BEGIN

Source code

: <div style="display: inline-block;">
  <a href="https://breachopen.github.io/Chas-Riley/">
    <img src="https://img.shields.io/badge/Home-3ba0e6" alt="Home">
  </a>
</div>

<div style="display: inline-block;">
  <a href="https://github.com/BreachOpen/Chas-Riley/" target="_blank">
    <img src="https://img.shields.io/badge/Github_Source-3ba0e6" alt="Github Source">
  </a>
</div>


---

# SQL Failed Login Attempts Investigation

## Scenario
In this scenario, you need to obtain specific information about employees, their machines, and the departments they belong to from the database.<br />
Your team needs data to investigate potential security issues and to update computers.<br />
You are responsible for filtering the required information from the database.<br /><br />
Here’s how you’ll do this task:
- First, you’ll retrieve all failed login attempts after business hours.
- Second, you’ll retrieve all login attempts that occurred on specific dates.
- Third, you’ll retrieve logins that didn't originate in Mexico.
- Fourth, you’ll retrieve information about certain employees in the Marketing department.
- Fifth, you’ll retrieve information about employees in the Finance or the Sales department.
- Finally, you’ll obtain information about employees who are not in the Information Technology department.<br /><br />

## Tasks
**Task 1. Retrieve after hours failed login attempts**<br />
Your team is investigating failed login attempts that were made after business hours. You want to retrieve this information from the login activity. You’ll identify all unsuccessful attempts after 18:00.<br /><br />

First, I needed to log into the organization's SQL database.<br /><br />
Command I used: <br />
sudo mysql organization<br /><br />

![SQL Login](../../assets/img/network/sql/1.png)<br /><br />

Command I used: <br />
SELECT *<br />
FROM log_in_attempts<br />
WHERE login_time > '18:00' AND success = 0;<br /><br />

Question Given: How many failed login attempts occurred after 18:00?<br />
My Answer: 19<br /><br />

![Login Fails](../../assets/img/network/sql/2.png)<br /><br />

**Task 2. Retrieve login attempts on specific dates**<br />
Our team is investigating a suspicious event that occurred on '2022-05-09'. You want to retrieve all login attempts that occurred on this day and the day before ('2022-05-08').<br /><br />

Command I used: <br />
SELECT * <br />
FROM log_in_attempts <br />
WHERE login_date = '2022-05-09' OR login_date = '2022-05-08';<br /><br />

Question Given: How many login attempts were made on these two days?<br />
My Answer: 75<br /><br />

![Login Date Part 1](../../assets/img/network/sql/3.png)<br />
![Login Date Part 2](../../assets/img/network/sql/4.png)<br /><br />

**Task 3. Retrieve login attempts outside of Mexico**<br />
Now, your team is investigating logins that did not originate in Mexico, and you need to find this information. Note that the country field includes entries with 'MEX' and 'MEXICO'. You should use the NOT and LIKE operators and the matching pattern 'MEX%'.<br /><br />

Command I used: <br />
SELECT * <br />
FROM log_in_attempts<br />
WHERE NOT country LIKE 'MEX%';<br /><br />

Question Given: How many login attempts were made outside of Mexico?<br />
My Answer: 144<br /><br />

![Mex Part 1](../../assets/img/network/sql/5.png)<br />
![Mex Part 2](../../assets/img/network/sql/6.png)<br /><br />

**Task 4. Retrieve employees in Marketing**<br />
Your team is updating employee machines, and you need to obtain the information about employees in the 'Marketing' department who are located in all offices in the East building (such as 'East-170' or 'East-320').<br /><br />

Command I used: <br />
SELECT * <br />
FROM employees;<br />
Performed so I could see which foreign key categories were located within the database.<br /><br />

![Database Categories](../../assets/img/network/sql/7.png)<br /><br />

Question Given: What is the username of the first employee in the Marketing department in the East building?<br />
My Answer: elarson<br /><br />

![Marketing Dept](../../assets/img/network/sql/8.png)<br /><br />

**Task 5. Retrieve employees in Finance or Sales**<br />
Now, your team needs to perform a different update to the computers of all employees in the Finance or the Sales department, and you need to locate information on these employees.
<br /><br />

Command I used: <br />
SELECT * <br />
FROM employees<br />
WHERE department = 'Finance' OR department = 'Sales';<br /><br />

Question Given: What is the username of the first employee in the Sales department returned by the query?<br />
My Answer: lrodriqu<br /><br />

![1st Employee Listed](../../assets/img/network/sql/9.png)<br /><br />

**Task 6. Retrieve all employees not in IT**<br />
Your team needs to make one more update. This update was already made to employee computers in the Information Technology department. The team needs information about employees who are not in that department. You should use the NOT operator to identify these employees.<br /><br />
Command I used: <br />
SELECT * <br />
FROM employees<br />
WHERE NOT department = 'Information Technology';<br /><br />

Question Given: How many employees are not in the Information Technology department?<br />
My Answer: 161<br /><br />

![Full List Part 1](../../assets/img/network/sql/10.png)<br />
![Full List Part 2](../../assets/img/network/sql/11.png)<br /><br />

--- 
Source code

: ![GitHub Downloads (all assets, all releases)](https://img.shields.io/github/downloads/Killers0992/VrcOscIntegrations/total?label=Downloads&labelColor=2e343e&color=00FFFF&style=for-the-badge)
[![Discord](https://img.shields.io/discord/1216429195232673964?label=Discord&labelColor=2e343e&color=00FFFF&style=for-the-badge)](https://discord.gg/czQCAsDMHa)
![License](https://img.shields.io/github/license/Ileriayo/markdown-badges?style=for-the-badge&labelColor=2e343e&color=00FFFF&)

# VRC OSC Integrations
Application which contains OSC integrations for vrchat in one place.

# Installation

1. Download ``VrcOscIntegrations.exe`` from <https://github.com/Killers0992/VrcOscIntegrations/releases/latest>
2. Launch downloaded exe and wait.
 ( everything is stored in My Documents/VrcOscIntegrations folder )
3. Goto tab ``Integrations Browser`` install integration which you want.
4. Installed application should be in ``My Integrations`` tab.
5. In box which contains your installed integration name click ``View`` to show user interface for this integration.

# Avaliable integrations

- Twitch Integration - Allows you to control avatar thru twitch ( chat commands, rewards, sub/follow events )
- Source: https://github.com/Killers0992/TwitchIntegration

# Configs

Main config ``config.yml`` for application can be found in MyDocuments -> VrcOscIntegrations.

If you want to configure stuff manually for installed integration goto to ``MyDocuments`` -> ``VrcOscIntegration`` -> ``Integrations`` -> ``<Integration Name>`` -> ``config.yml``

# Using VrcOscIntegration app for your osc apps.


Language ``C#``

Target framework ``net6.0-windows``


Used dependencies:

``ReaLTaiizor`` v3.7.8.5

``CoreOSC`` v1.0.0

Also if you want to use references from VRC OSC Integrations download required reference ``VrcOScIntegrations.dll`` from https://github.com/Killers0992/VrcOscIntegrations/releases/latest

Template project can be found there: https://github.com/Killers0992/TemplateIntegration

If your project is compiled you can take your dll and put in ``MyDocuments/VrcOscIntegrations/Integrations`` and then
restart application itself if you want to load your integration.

END

=== How to complete this task ===
An exact copy of every entry is what is needed here.

=== Task answer ===
Source code

: <div style="display: inline-block;">
  <a href="https://breachopen.github.io/Chas-Riley/">
    <img src="https://img.shields.io/badge/Home-3ba0e6" alt="Home">
  </a>
</div>

<div style="display: inline-block;">
  <a href="https://github.com/BreachOpen/Chas-Riley/" target="_blank">
    <img src="https://img.shields.io/badge/Github_Source-3ba0e6" alt="Github Source">
  </a>
</div>


---

# SQL Failed Login Attempts Investigation

## Scenario
In this scenario, you need to obtain specific information about employees, their machines, and the departments they belong to from the database.<br />
Your team needs data to investigate potential security issues and to update computers.<br />
You are responsible for filtering the required information from the database.<br /><br />
Here’s how you’ll do this task:
- First, you’ll retrieve all failed login attempts after business hours.
- Second, you’ll retrieve all login attempts that occurred on specific dates.
- Third, you’ll retrieve logins that didn't originate in Mexico.
- Fourth, you’ll retrieve information about certain employees in the Marketing department.
- Fifth, you’ll retrieve information about employees in the Finance or the Sales department.
- Finally, you’ll obtain information about employees who are not in the Information Technology department.<br /><br />

## Tasks
**Task 1. Retrieve after hours failed login attempts**<br />
Your team is investigating failed login attempts that were made after business hours. You want to retrieve this information from the login activity. You’ll identify all unsuccessful attempts after 18:00.<br /><br />

First, I needed to log into the organization's SQL database.<br /><br />
Command I used: <br />
sudo mysql organization<br /><br />

![SQL Login](../../assets/img/network/sql/1.png)<br /><br />

Command I used: <br />
SELECT *<br />
FROM log_in_attempts<br />
WHERE login_time > '18:00' AND success = 0;<br /><br />

Question Given: How many failed login attempts occurred after 18:00?<br />
My Answer: 19<br /><br />

![Login Fails](../../assets/img/network/sql/2.png)<br /><br />

**Task 2. Retrieve login attempts on specific dates**<br />
Our team is investigating a suspicious event that occurred on '2022-05-09'. You want to retrieve all login attempts that occurred on this day and the day before ('2022-05-08').<br /><br />

Command I used: <br />
SELECT * <br />
FROM log_in_attempts <br />
WHERE login_date = '2022-05-09' OR login_date = '2022-05-08';<br /><br />

Question Given: How many login attempts were made on these two days?<br />
My Answer: 75<br /><br />

![Login Date Part 1](../../assets/img/network/sql/3.png)<br />
![Login Date Part 2](../../assets/img/network/sql/4.png)<br /><br />

**Task 3. Retrieve login attempts outside of Mexico**<br />
Now, your team is investigating logins that did not originate in Mexico, and you need to find this information. Note that the country field includes entries with 'MEX' and 'MEXICO'. You should use the NOT and LIKE operators and the matching pattern 'MEX%'.<br /><br />

Command I used: <br />
SELECT * <br />
FROM log_in_attempts<br />
WHERE NOT country LIKE 'MEX%';<br /><br />

Question Given: How many login attempts were made outside of Mexico?<br />
My Answer: 144<br /><br />

![Mex Part 1](../../assets/img/network/sql/5.png)<br />
![Mex Part 2](../../assets/img/network/sql/6.png)<br /><br />

**Task 4. Retrieve employees in Marketing**<br />
Your team is updating employee machines, and you need to obtain the information about employees in the 'Marketing' department who are located in all offices in the East building (such as 'East-170' or 'East-320').<br /><br />

Command I used: <br />
SELECT * <br />
FROM employees;<br />
Performed so I could see which foreign key categories were located within the database.<br /><br />

![Database Categories](../../assets/img/network/sql/7.png)<br /><br />

Question Given: What is the username of the first employee in the Marketing department in the East building?<br />
My Answer: elarson<br /><br />

![Marketing Dept](../../assets/img/network/sql/8.png)<br /><br />

**Task 5. Retrieve employees in Finance or Sales**<br />
Now, your team needs to perform a different update to the computers of all employees in the Finance or the Sales department, and you need to locate information on these employees.
<br /><br />

Command I used: <br />
SELECT * <br />
FROM employees<br />
WHERE department = 'Finance' OR department = 'Sales';<br /><br />

Question Given: What is the username of the first employee in the Sales department returned by the query?<br />
My Answer: lrodriqu<br /><br />

![1st Employee Listed](../../assets/img/network/sql/9.png)<br /><br />

**Task 6. Retrieve all employees not in IT**<br />
Your team needs to make one more update. This update was already made to employee computers in the Information Technology department. The team needs information about employees who are not in that department. You should use the NOT operator to identify these employees.<br /><br />
Command I used: <br />
SELECT * <br />
FROM employees<br />
WHERE NOT department = 'Information Technology';<br /><br />

Question Given: How many employees are not in the Information Technology department?<br />
My Answer: 161<br /><br />

![Full List Part 1](../../assets/img/network/sql/10.png)<br />
![Full List Part 2](../../assets/img/network/sql/11.png)<br /><br />

--- 
Source code

: ![GitHub Downloads (all assets, all releases)](https://img.shields.io/github/downloads/Killers0992/VrcOscIntegrations/total?label=Downloads&labelColor=2e343e&color=00FFFF&style=for-the-badge)
[![Discord](https://img.shields.io/discord/1216429195232673964?label=Discord&labelColor=2e343e&color=00FFFF&style=for-the-badge)](https://discord.gg/czQCAsDMHa)
![License](https://img.shields.io/github/license/Ileriayo/markdown-badges?style=for-the-badge&labelColor=2e343e&color=00FFFF&)

# VRC OSC Integrations
Application which contains OSC integrations for vrchat in one place.

# Installation

1. Download ``VrcOscIntegrations.exe`` from <https://github.com/Killers0992/VrcOscIntegrations/releases/latest>
2. Launch downloaded exe and wait.
 ( everything is stored in My Documents/VrcOscIntegrations folder )
3. Goto tab ``Integrations Browser`` install integration which you want.
4. Installed application should be in ``My Integrations`` tab.
5. In box which contains your installed integration name click ``View`` to show user interface for this integration.

# Avaliable integrations

- Twitch Integration - Allows you to control avatar thru twitch ( chat commands, rewards, sub/follow events )
- Source: https://github.com/Killers0992/TwitchIntegration

# Configs

Main config ``config.yml`` for application can be found in MyDocuments -> VrcOscIntegrations.

If you want to configure stuff manually for installed integration goto to ``MyDocuments`` -> ``VrcOscIntegration`` -> ``Integrations`` -> ``<Integration Name>`` -> ``config.yml``

# Using VrcOscIntegration app for your osc apps.


Language ``C#``

Target framework ``net6.0-windows``


Used dependencies:

``ReaLTaiizor`` v3.7.8.5

``CoreOSC`` v1.0.0

Also if you want to use references from VRC OSC Integrations download required reference ``VrcOScIntegrations.dll`` from https://github.com/Killers0992/VrcOscIntegrations/releases/latest

Template project can be found there: https://github.com/Killers0992/TemplateIntegration

If your project is compiled you can take your dll and put in ``MyDocuments/VrcOscIntegrations/Integrations`` and then
restart application itself if you want to load your integration.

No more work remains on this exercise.